Please can someone explain how to set the transaction isolation level, so that read locks on the database aren't held for the duration of the transaction.

Thanks for any advice,

Henry
 
You realise that if you play with the isolation levels then you get the risk of doing dirty and phantom reads!

If you have an object that is executing for that long and holding resources you either have to live with that or look at improving you model to only lock resources when needed.

Make your objects stateless is the biggest difference you can make. The only time I've wanted to break the ACID property is when having a status display system. Since it didn't change data and would get updated later to the correct state there isn't a problem.

SQL defaults to read committed.

You can use "Set Transaction Isolation Level" to change the level for the life of the session.

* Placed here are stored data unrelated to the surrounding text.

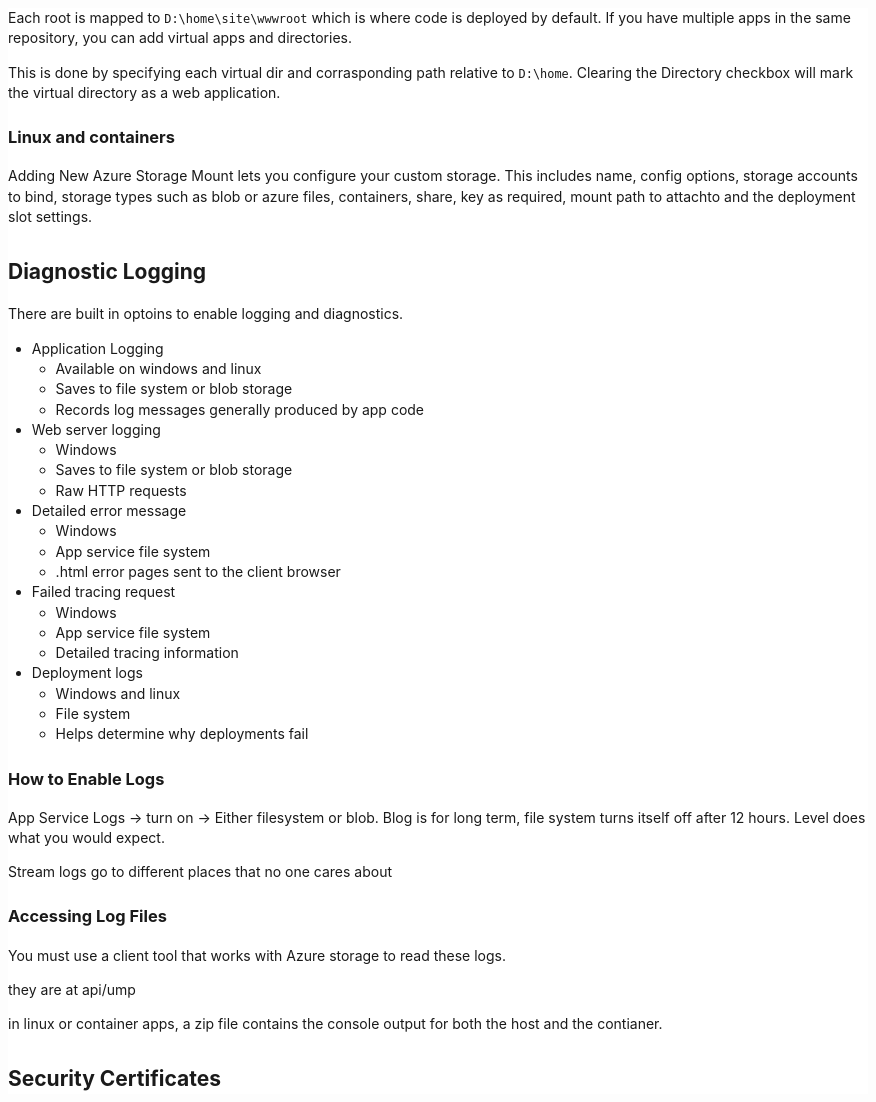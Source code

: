 Each root is mapped to `D:\home\site\wwwroot` which is where code is deployed by default. If you have multiple apps in the same repository, you can add virtual apps and directories.

This is done by specifying each virtual dir and corrasponding path relative to `D:\home`. Clearing the Directory checkbox will mark the virtual directory as a web application.

### Linux and containers

Adding New Azure Storage Mount lets you configure your custom storage. This includes name, config options, storage accounts to bind, storage types such as blob or azure files, containers, share, key as required, mount path to attachto and the deployment slot settings.

## Diagnostic Logging

There are built in optoins to enable logging and diagnostics.

- Application Logging
    - Available on windows and linux
    - Saves to file system or blob storage
    - Records log messages generally produced by app code
- Web server logging
    - Windows
    - Saves to file system or blob storage
    - Raw HTTP requests
- Detailed error message
    - Windows
    - App service file system
    - .html error pages sent to the client browser
- Failed tracing request
    - Windows
    - App service file system
    - Detailed tracing information 
- Deployment logs
    - Windows and linux
    - File system
    - Helps determine why deployments fail

### How to Enable Logs

App Service Logs -> turn on -> Either filesystem or blob. Blog is for long term, file system turns itself off after 12 hours. Level does what you would expect.

Stream logs go to different places that no one cares about

### Accessing Log Files

You must use a client tool that works with Azure storage to read these logs. 

they are at api/ump

in linux or container apps, a zip file contains the console output for both the host and the contianer. 

## Security Certificates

Or you can in your statements use a table-level locking hint with a "WITH" clause attached to the table name in the "FROM" clause.

with the "Set Transaction Isolation Level the options are
Read Uncommitted
Read Committed
Repeatable Read
Serializable

Hope this helps
 

Thank you.

Is there a way that you can set it under MTS, rather than having to have an extra SQL statement at the beginning of each transaction?

 
If you are talking MTS transactions you are out of luck. MTS does not support these isolation levels as they are not standard. MTS Transactions are built upon DTC which will work across many different types of transactional systems. As long as the resource supports 2 phase commit (2PC) then MTS will support it.

So you could have a Oracle Database running on a DEC server, a transaction Filesystem running on LINUX and a message que running on windows and you can roll them all back if something goes wrong.

Breaking the ACID is VERY bad in a 2PC distributed system.
If you are trying to do this because of deadlocks or long blocking times you should look at the cause of the real problem instead of covering it up. It will come back to bite you in 99% of cases.